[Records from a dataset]
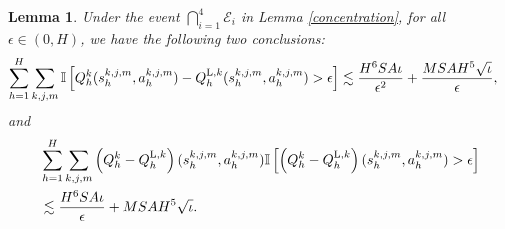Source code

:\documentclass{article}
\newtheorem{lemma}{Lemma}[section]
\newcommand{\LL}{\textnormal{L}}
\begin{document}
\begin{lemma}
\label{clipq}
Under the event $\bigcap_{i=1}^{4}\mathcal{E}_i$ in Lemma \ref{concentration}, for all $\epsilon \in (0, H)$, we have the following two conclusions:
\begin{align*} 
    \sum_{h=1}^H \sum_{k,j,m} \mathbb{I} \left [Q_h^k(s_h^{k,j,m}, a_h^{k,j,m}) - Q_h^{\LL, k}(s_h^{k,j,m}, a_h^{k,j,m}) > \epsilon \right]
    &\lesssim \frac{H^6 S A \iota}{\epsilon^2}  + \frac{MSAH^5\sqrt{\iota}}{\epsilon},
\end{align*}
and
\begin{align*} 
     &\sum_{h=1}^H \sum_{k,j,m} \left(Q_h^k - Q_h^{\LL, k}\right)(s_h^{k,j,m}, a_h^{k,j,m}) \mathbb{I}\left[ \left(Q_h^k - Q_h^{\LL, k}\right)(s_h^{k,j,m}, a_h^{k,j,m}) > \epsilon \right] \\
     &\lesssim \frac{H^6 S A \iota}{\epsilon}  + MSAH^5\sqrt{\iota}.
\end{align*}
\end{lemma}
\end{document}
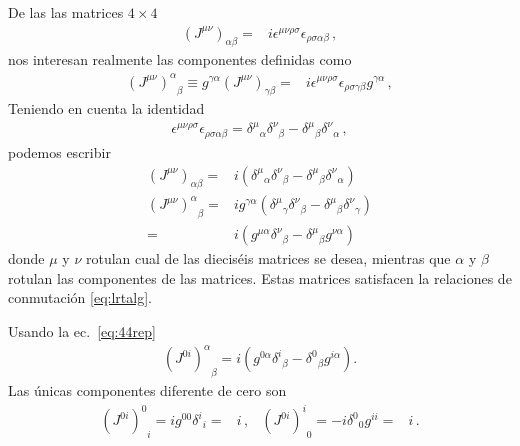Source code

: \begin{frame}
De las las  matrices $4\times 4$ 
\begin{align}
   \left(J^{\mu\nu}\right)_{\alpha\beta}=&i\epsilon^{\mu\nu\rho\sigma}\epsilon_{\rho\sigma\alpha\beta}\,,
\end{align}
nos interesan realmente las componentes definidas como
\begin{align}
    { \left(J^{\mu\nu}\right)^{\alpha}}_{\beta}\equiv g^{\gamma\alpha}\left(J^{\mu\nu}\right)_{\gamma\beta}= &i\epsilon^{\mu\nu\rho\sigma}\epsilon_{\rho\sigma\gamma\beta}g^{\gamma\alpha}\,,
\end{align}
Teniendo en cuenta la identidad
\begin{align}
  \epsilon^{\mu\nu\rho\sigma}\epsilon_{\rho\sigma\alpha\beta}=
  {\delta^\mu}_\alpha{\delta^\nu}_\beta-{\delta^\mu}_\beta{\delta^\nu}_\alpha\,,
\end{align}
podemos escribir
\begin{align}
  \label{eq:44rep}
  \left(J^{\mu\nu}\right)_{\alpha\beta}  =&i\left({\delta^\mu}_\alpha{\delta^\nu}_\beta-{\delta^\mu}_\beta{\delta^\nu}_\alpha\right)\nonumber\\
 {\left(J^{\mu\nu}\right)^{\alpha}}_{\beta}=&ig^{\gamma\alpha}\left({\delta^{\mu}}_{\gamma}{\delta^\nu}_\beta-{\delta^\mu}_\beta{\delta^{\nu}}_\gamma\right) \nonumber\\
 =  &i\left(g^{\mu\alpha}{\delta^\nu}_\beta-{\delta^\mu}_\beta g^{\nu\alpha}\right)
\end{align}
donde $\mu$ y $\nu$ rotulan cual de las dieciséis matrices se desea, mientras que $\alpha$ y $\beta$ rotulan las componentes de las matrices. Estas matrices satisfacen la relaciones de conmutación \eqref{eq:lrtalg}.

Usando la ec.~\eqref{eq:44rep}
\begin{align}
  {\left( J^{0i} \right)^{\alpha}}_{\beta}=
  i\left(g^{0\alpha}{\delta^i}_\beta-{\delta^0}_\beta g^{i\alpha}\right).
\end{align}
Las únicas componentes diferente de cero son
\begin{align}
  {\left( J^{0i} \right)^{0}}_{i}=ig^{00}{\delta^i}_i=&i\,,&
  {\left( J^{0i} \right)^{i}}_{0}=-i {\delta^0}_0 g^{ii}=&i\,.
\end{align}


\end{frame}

(DIRECTIONS): Write out all the entries exactly, except for the pictures.

(RESULT OF THE TASK):
Source code

:\documentclass{article}
\newtheorem{lemma}{Lemma}[section]
\newcommand{\LL}{\textnormal{L}}
\begin{document}
\begin{lemma}
\label{clipq}
Under the event $\bigcap_{i=1}^{4}\mathcal{E}_i$ in Lemma \ref{concentration}, for all $\epsilon \in (0, H)$, we have the following two conclusions:
\begin{align*} 
    \sum_{h=1}^H \sum_{k,j,m} \mathbb{I} \left [Q_h^k(s_h^{k,j,m}, a_h^{k,j,m}) - Q_h^{\LL, k}(s_h^{k,j,m}, a_h^{k,j,m}) > \epsilon \right]
    &\lesssim \frac{H^6 S A \iota}{\epsilon^2}  + \frac{MSAH^5\sqrt{\iota}}{\epsilon},
\end{align*}
and
\begin{align*} 
     &\sum_{h=1}^H \sum_{k,j,m} \left(Q_h^k - Q_h^{\LL, k}\right)(s_h^{k,j,m}, a_h^{k,j,m}) \mathbb{I}\left[ \left(Q_h^k - Q_h^{\LL, k}\right)(s_h^{k,j,m}, a_h^{k,j,m}) > \epsilon \right] \\
     &\lesssim \frac{H^6 S A \iota}{\epsilon}  + MSAH^5\sqrt{\iota}.
\end{align*}
\end{lemma}
\end{document}
Source code

: \begin{frame}
De las las  matrices $4\times 4$ 
\begin{align}
   \left(J^{\mu\nu}\right)_{\alpha\beta}=&i\epsilon^{\mu\nu\rho\sigma}\epsilon_{\rho\sigma\alpha\beta}\,,
\end{align}
nos interesan realmente las componentes definidas como
\begin{align}
    { \left(J^{\mu\nu}\right)^{\alpha}}_{\beta}\equiv g^{\gamma\alpha}\left(J^{\mu\nu}\right)_{\gamma\beta}= &i\epsilon^{\mu\nu\rho\sigma}\epsilon_{\rho\sigma\gamma\beta}g^{\gamma\alpha}\,,
\end{align}
Teniendo en cuenta la identidad
\begin{align}
  \epsilon^{\mu\nu\rho\sigma}\epsilon_{\rho\sigma\alpha\beta}=
  {\delta^\mu}_\alpha{\delta^\nu}_\beta-{\delta^\mu}_\beta{\delta^\nu}_\alpha\,,
\end{align}
podemos escribir
\begin{align}
  \label{eq:44rep}
  \left(J^{\mu\nu}\right)_{\alpha\beta}  =&i\left({\delta^\mu}_\alpha{\delta^\nu}_\beta-{\delta^\mu}_\beta{\delta^\nu}_\alpha\right)\nonumber\\
 {\left(J^{\mu\nu}\right)^{\alpha}}_{\beta}=&ig^{\gamma\alpha}\left({\delta^{\mu}}_{\gamma}{\delta^\nu}_\beta-{\delta^\mu}_\beta{\delta^{\nu}}_\gamma\right) \nonumber\\
 =  &i\left(g^{\mu\alpha}{\delta^\nu}_\beta-{\delta^\mu}_\beta g^{\nu\alpha}\right)
\end{align}
donde $\mu$ y $\nu$ rotulan cual de las dieciséis matrices se desea, mientras que $\alpha$ y $\beta$ rotulan las componentes de las matrices. Estas matrices satisfacen la relaciones de conmutación \eqref{eq:lrtalg}.

Usando la ec.~\eqref{eq:44rep}
\begin{align}
  {\left( J^{0i} \right)^{\alpha}}_{\beta}=
  i\left(g^{0\alpha}{\delta^i}_\beta-{\delta^0}_\beta g^{i\alpha}\right).
\end{align}
Las únicas componentes diferente de cero son
\begin{align}
  {\left( J^{0i} \right)^{0}}_{i}=ig^{00}{\delta^i}_i=&i\,,&
  {\left( J^{0i} \right)^{i}}_{0}=-i {\delta^0}_0 g^{ii}=&i\,.
\end{align}


\end{frame}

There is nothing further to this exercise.